* [Task]: Only certain lines below are wanted: those starting at the line containing "jugement des délits" and ending at the line containing "- Code de la propriété intellectuelle - art. L335-2", both included, each retyped exactly.

Start of Dataset content

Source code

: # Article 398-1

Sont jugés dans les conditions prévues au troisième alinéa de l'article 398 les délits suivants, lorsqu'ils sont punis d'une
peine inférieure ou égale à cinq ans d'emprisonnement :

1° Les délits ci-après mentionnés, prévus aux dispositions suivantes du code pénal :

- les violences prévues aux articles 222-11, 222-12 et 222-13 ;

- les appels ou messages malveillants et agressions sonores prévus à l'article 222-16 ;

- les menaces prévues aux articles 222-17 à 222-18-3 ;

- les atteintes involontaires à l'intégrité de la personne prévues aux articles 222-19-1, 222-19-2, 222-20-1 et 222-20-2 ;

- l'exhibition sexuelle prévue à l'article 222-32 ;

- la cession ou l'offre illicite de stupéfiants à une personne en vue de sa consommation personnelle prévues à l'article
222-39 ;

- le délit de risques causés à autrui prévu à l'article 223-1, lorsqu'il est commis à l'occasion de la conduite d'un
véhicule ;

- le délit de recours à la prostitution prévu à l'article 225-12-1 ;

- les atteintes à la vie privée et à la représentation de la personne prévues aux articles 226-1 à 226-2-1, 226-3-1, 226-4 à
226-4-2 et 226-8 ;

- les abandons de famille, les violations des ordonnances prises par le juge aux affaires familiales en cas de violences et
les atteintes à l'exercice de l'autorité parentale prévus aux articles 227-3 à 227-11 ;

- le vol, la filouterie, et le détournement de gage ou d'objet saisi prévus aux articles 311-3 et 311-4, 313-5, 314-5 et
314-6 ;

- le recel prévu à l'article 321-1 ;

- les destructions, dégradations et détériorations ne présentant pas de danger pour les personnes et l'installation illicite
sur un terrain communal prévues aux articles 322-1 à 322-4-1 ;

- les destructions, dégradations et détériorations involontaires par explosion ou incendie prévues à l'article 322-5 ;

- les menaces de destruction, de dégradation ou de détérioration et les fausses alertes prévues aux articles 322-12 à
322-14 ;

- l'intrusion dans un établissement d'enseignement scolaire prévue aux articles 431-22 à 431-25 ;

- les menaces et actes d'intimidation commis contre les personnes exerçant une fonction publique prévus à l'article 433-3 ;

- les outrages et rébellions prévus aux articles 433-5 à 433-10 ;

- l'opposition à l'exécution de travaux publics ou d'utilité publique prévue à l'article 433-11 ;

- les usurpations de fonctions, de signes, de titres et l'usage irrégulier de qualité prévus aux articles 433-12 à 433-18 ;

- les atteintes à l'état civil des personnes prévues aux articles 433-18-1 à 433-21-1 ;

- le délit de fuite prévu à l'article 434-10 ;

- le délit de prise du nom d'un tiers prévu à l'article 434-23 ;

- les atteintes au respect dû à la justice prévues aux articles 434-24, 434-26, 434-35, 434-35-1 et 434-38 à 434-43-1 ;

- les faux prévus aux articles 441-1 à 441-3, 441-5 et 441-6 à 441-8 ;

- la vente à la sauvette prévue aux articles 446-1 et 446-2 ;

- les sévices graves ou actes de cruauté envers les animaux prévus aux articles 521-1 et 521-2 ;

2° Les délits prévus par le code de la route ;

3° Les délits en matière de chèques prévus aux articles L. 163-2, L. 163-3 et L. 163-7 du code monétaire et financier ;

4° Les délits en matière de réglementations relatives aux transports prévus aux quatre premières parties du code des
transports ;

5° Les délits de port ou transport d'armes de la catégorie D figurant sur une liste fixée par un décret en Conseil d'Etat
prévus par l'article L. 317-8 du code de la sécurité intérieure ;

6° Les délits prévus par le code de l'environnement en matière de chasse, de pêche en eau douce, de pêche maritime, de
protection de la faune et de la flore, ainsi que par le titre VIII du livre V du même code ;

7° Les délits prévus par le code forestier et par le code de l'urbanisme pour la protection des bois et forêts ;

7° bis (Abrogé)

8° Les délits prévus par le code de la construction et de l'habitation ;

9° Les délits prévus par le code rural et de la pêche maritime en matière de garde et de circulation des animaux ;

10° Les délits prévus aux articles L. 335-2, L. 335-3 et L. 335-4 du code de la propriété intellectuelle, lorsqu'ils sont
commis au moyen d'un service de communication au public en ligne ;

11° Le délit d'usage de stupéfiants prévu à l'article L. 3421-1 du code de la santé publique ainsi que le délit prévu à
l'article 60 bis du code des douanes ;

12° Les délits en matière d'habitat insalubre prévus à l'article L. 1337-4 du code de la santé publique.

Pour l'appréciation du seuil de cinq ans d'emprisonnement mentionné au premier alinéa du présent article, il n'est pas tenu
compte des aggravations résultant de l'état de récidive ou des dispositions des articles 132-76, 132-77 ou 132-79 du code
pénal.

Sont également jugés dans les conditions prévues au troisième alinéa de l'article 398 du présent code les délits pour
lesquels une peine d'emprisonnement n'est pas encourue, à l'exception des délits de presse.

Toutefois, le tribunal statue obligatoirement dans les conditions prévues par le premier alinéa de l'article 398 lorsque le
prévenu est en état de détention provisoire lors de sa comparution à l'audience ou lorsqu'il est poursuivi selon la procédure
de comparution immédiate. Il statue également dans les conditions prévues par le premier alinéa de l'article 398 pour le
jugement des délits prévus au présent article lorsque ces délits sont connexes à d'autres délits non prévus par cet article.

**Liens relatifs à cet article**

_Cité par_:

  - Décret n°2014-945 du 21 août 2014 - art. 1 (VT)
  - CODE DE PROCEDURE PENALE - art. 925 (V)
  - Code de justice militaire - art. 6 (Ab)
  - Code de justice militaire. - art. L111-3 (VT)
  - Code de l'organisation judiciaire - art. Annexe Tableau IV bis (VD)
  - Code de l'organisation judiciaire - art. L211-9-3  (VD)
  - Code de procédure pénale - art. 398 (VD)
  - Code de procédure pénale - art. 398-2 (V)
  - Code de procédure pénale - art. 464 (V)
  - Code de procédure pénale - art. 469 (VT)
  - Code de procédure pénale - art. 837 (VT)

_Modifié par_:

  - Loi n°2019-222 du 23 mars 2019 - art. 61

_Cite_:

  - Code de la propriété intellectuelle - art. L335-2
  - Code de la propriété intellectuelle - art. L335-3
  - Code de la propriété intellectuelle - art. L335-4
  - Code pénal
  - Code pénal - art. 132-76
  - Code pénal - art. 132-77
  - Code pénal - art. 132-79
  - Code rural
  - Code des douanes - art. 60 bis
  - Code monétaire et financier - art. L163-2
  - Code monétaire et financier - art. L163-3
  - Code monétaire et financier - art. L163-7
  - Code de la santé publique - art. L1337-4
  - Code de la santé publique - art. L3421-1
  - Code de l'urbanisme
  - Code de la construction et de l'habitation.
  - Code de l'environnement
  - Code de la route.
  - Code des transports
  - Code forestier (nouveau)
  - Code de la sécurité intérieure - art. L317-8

End of Dataset content

* [Task result]:
jugement des délits prévus au présent article lorsque ces délits sont connexes à d'autres délits non prévus par cet article.

**Liens relatifs à cet article**

_Cité par_:

  - Décret n°2014-945 du 21 août 2014 - art. 1 (VT)
  - CODE DE PROCEDURE PENALE - art. 925 (V)
  - Code de justice militaire - art. 6 (Ab)
  - Code de justice militaire. - art. L111-3 (VT)
  - Code de l'organisation judiciaire - art. Annexe Tableau IV bis (VD)
  - Code de l'organisation judiciaire - art. L211-9-3  (VD)
  - Code de procédure pénale - art. 398 (VD)
  - Code de procédure pénale - art. 398-2 (V)
  - Code de procédure pénale - art. 464 (V)
  - Code de procédure pénale - art. 469 (VT)
  - Code de procédure pénale - art. 837 (VT)

_Modifié par_:

  - Loi n°2019-222 du 23 mars 2019 - art. 61

_Cite_:

  - Code de la propriété intellectuelle - art. L335-2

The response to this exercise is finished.